上 下
29 / 47

29話:遺跡探索

しおりを挟む
 「こいつは……」

 黒く光る一つ目のゴーレムがこちらを見る。今にも攻撃が来そうな感じだ。

 「みんな後ろに!」
 
 俺の声と共にみな後ろに下がる。さっきの岩はこの広間の入り口、つまり俺達が走ってきた通路の前で止まっており、それが今来た道を塞いでいて逃げ場ない。

 「お手並み拝見と行くか……」

 一歩一歩ゆっくりと歩いていると、ある一定のラインを過ぎたとこで体が光出した。

 「ゼロディメンスィオ!」

 頭の部分を空間ごと消滅させる。流石にこんなところで広域殲滅魔法を発動するわけにはいかないからな。

 「うん?」

 すると頭のない状態のままこちらに向かって襲って来たのだ。

 「あれは飾りって事か……」

 体を回収したいだけに、空間ごと全部消すのは避けたい。核の場所だけわかればいいが……

 「ちょっとジン大丈夫なの!?」
 「ああ、問題ないよ」

 殴り掛かってくるゴーレムを避けながら会話をする。

 「ちょっと体を回収したくてね。核がどこか見極めているとこさ」

 攻撃を避けると同時に体に触れ力の波動を確認する。どうやら胸の真ん中の様だな。

 「ゼロディメンスィオ!」

 核があると思われる部分をそのまま消失させる。頭部と胸の真ん中辺りを消失したゴーレムはそのまま崩れ落ちた。

 「ふぅ~みんな大丈夫だよ」

 四人を呼びつつ、崩れたゴーレムの体を調べる。

 「これは魔石か?」

 崩れた体の一部を手に取り確認する。どうやら壁の魔石と同じ物で、人工的に加工された物だ。今戦っている時にゴーレムの体に触れて驚いたのはこの魔石の硬度にあった。というのもこの魔石を使えば強度に優れた武器を作れるかもしれない。それだけでなく建物なんかも優れた物を作る事ができるだろう。

 「流石はジンね!」
 「またあのゼロディメンスィオでしたね~」
 「ハハッ、こういう場所だと広域殲滅魔法はどうしても使えないからね。これ凄い使い勝手がいいんだ」

 任意の空間に存在するのは消し飛ばしてくれる実に便利な魔法だ。この世界の魔王もこれ使えば普通に一発終了だ。

 「何の魔法が全く分からないわ……」
 「セーブル気にしては負けよ……ジンのとんでも魔法を理解するのが無理な話よ」
 「まぁ習得は難しいだろうね」

 ゼロディメンスィオを唱えるレベルにいる者がこの世界にいたら俺達二十柱の部下にスカウトするだろうな。まぁ第八位階より上の魔法を唱えられる時点で超人ですって言っているようなものだからな。

 「それでこいつの体をどうするつもり?」
 「当然回収さ。これはお宝だよ」

 身体が魔石で出来ているからな。しかもこの魔石を加工する事ができれば、強力な武器を作る事も可能だろう。

 「どういう事?」
 「こいつの体は魔石でできているんだ。だからこの魔石からシーラの武器作れるかもしれない」

 土属性だろうし、シーラの魔剣作りには持って来いだけど、問題は加工が出来るかどうかだな。

 「マジ?」
 「ああ、だから全部回収だ」

 身体の魔石を回収し、先へと進む。この先も敵だらけかと思いきやそうでもなく問題なく進む。途中途中の壁に刻まれた絵なんかを見るとクリスタルの加護を受けて繁栄していたのが良くわかる。

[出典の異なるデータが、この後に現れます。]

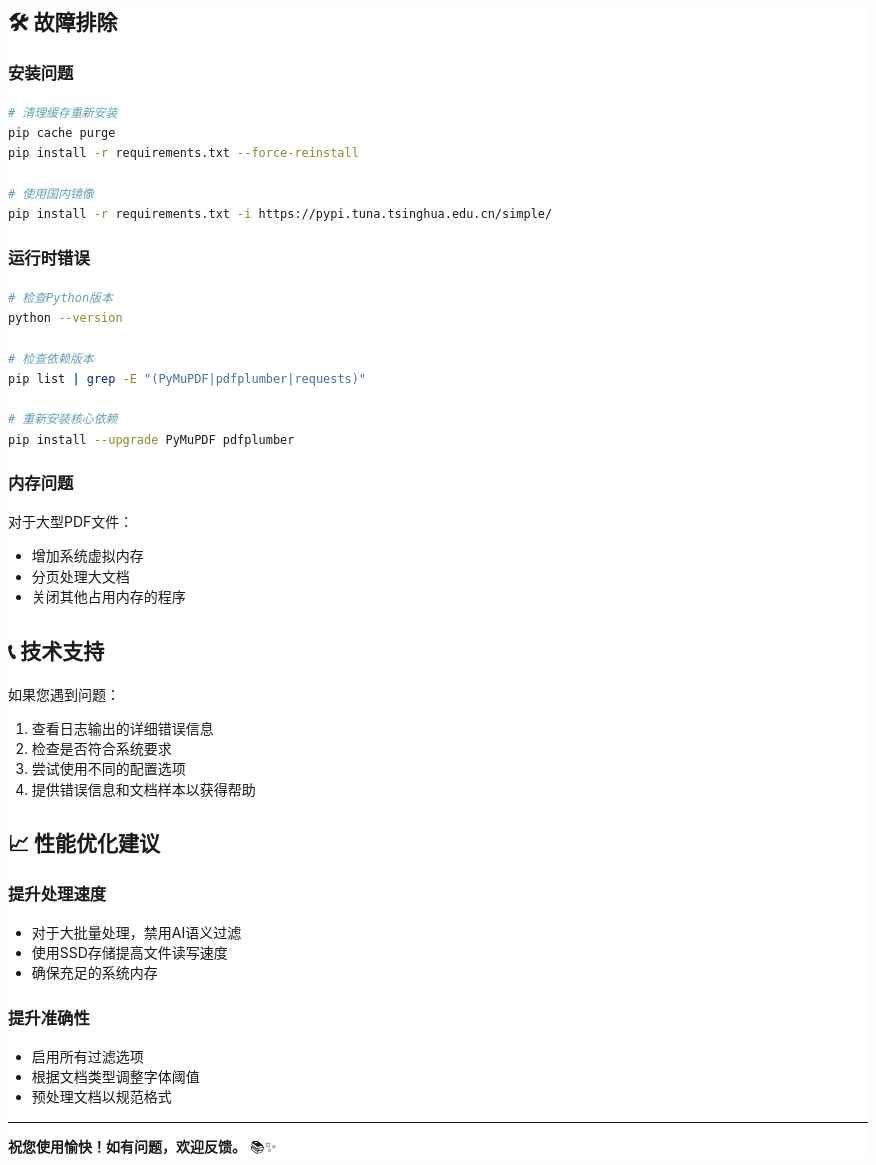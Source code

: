 ## 🛠️ 故障排除

### 安装问题
```bash
# 清理缓存重新安装
pip cache purge
pip install -r requirements.txt --force-reinstall

# 使用国内镜像
pip install -r requirements.txt -i https://pypi.tuna.tsinghua.edu.cn/simple/
```

### 运行时错误
```bash
# 检查Python版本
python --version

# 检查依赖版本
pip list | grep -E "(PyMuPDF|pdfplumber|requests)"

# 重新安装核心依赖
pip install --upgrade PyMuPDF pdfplumber
```

### 内存问题
对于大型PDF文件：
- 增加系统虚拟内存
- 分页处理大文档
- 关闭其他占用内存的程序

## 📞 技术支持

如果您遇到问题：
1. 查看日志输出的详细错误信息
2. 检查是否符合系统要求
3. 尝试使用不同的配置选项
4. 提供错误信息和文档样本以获得帮助

## 📈 性能优化建议

### 提升处理速度
- 对于大批量处理，禁用AI语义过滤
- 使用SSD存储提高文件读写速度
- 确保充足的系统内存

### 提升准确性
- 启用所有过滤选项
- 根据文档类型调整字体阈值
- 预处理文档以规范格式

---

**祝您使用愉快！如有问题，欢迎反馈。** 📚✨ 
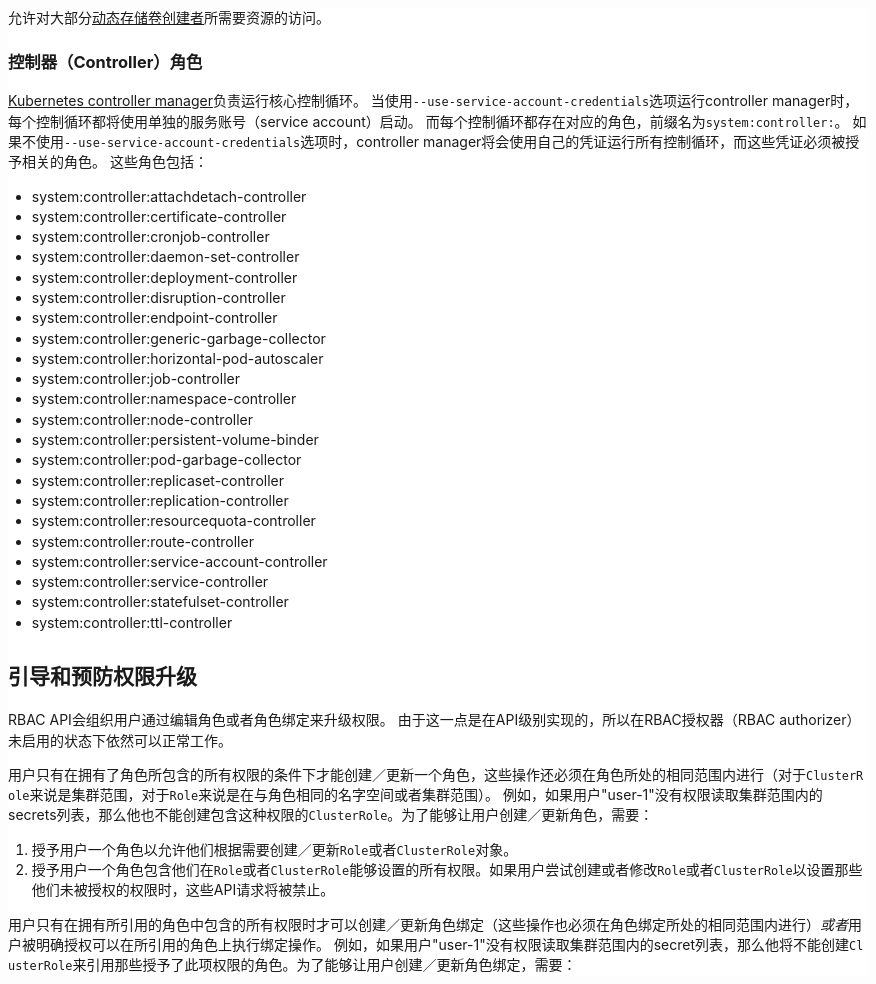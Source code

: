 <td>允许对大部分<a href="/docs/user-guide/persistent-volumes/#provisioner">动态存储卷创建者</a>所需要资源的访问。</td>
</tr>
</table>


### 控制器（Controller）角色


[Kubernetes controller manager](/docs/admin/kube-controller-manager/)负责运行核心控制循环。
当使用`--use-service-account-credentials`选项运行controller manager时，每个控制循环都将使用单独的服务账号（service account）启动。
而每个控制循环都存在对应的角色，前缀名为`system:controller:`。
如果不使用`--use-service-account-credentials`选项时，controller manager将会使用自己的凭证运行所有控制循环，而这些凭证必须被授予相关的角色。
这些角色包括：

* system:controller:attachdetach-controller
* system:controller:certificate-controller
* system:controller:cronjob-controller
* system:controller:daemon-set-controller
* system:controller:deployment-controller
* system:controller:disruption-controller
* system:controller:endpoint-controller
* system:controller:generic-garbage-collector
* system:controller:horizontal-pod-autoscaler
* system:controller:job-controller
* system:controller:namespace-controller
* system:controller:node-controller
* system:controller:persistent-volume-binder
* system:controller:pod-garbage-collector
* system:controller:replicaset-controller
* system:controller:replication-controller
* system:controller:resourcequota-controller
* system:controller:route-controller
* system:controller:service-account-controller
* system:controller:service-controller
* system:controller:statefulset-controller
* system:controller:ttl-controller


## 引导和预防权限升级


RBAC API会组织用户通过编辑角色或者角色绑定来升级权限。
由于这一点是在API级别实现的，所以在RBAC授权器（RBAC authorizer）未启用的状态下依然可以正常工作。


用户只有在拥有了角色所包含的所有权限的条件下才能创建／更新一个角色，这些操作还必须在角色所处的相同范围内进行（对于`ClusterRole`来说是集群范围，对于`Role`来说是在与角色相同的名字空间或者集群范围）。
例如，如果用户"user-1"没有权限读取集群范围内的secrets列表，那么他也不能创建包含这种权限的`ClusterRole`。为了能够让用户创建／更新角色，需要：


1. 授予用户一个角色以允许他们根据需要创建／更新`Role`或者`ClusterRole`对象。
2. 授予用户一个角色包含他们在`Role`或者`ClusterRole`能够设置的所有权限。如果用户尝试创建或者修改`Role`或者`ClusterRole`以设置那些他们未被授权的权限时，这些API请求将被禁止。


用户只有在拥有所引用的角色中包含的所有权限时才可以创建／更新角色绑定（这些操作也必须在角色绑定所处的相同范围内进行）*或者*用户被明确授权可以在所引用的角色上执行绑定操作。
例如，如果用户"user-1"没有权限读取集群范围内的secret列表，那么他将不能创建`ClusterRole`来引用那些授予了此项权限的角色。为了能够让用户创建／更新角色绑定，需要：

 「セーブル、この古代人の文字とかって解析できているのかい?」
 「ほとんど解明されてないわ……一説によれば滅ぼされたというより、消えたという説の方が高いって城では聞いたわね」

 セーブルの言う通り、もし侵略されて滅ぼされていれば、この区画が侵略されていないというのもおかしな話だ。

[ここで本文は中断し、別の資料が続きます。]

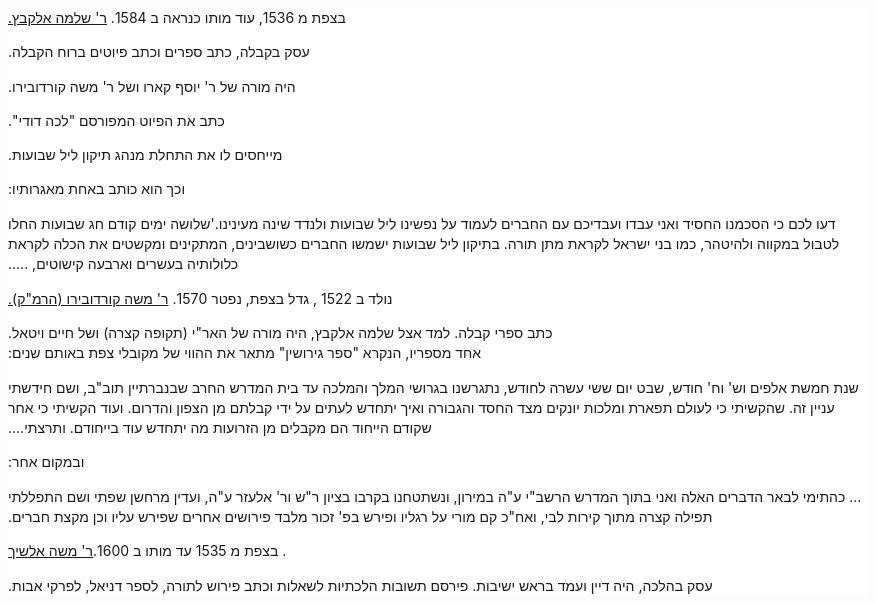 <span dir="ltr"></span>

<span dir="rtl"><u>ר' שלמה אלקבץ.</u></span> <span dir="ltr"></span>
<span dir="rtl">בצפת מ 1536, עוד מותו כנראה ב 1584.</span>

<span dir="rtl">עסק בקבלה, כתב ספרים וכתב פיוטים ברוח הקבלה.</span>

<span dir="rtl">היה מורה של ר' יוסף קארו ושל ר' משה קורדובירו.</span>

<span dir="rtl">כתב את הפיוט המפורסם "לכה דודי".</span>

<span dir="rtl">מייחסים לו את התחלת מנהג תיקון ליל שבועות.</span>

<span dir="rtl">וכך הוא כותב באחת מאגרותיו:</span>

<span dir="rtl">דעו לכם כי הסכמנו החסיד ואני עבדו ועבדיכם עם החברים
לעמוד על נפשינו ליל שבועות ולנדד שינה מעינינו.'שלושה ימים קודם חג שבועות
החלו לטבול במקווה ולהיטהר, כמו בני ישראל לקראת מתן תורה. בתיקון ליל
שבועות ישמשו החברים כשושבינים, המתקינים ומקשטים את הכלה לקראת כלולותיה
בעשרים וארבעה קישוטים, .....</span><span dir="ltr"></span>

<span dir="ltr"></span>

<span dir="rtl"><u>ר' משה קורדובירו
(הרמ"ק).</u></span><span dir="ltr"></span> <span dir="rtl">נולד ב 1522 ,
גדל בצפת, נפטר 1570.</span>

<span dir="rtl">כתב ספרי קבלה. למד אצל שלמה אלקבץ, היה מורה של האר"י
(תקופה קצרה) ושל חיים ויטאל.  
אחד מספריו, הנקרא "ספר גירושין" מתאר את ההווי של מקובלי צפת באותם
שנים:</span>

<span dir="ltr"></span>

<span dir="rtl">שנת חמשת אלפים וש' וח' חודש, שבט יום ששי עשרה לחודש,
נתגרשנו בגרושי המלך והמלכה עד בית המדרש החרב שבנברתיין תוב"ב, ושם חידשתי
עניין זה. שהקשיתי כי לעולם תפארת ומלכות יונקים מצד החסד והגבורה ואיך
יתחדש לעתים על ידי קבלתם מן הצפון והדרום. ועוד הקשיתי כי אחר שקודם
הייחוד הם מקבלים מן הזרועות מה יתחדש עוד בייחודם. ותרצתי....</span>

<span dir="ltr"></span>

<span dir="rtl">ובמקום אחר:</span>

<span dir="ltr"></span>

<span dir="ltr"></span><span dir="rtl">... כהתימי לבאר הדברים האלה ואני
בתוך המדרש הרשב"י ע"ה במירון, ונשתטחנו בקרבו בציון ר"ש ור' אלעזר ע"ה,
ועדין מרחשן שפתי ושם התפללתי תפילה קצרה מתוך קירות לבי, ואח"כ קם מורי על
רגליו ופירש בפ' זכור מלבד פירושים אחרים שפירש עליו וכן מקצת
חברים.</span>

<span dir="ltr"></span>

<span dir="rtl"><u>ר' משה
אלשיך</u></span><span dir="ltr"></span><span dir="rtl">. בצפת מ 1535 עד
מותו ב 1600.</span>

<span dir="rtl">עסק בהלכה, היה דיין ועמד בראש ישיבות. פירסם תשובות
הלכתיות לשאלות וכתב פירוש לתורה, לספר דניאל, לפרקי אבות.</span>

 「一番は土のクリスタルに語りかえれば一発でわかるだろうけど今はまだ確かめようがないからな……」
 「最下層まで行けば何かわかるかもしれないわね」
 「確かに。最下層まで後どれぐらいなの?」
 「あと八区画ぐらいかな」

 ゴーレムを倒してから何だかんだで十区画ぐらい進んだが敵が全く出てこないのもおかしな話だ。そろそろ来るだろう。

 「下にお宝あるかしら……」

 シーラは随分とお宝にこだわっているな。何か理由でもあるのだろうか。

 「かなりお宝にこだわってるようだけどお金にでも困っているのかい?」
 「い、いやそういう訳じゃないんだけどね~こういう遺跡でお宝ゲットするのにロマンを感じててさ~」
 「シーラは昔からそんな事言ってましたね~」

 ミーナがクスクスと笑う。大金が必要だとかそういう理由があるのであれば何とか力になってやらないとだからな。まだ二人の過去を良く知らないし徐々に聞いていかないとだ。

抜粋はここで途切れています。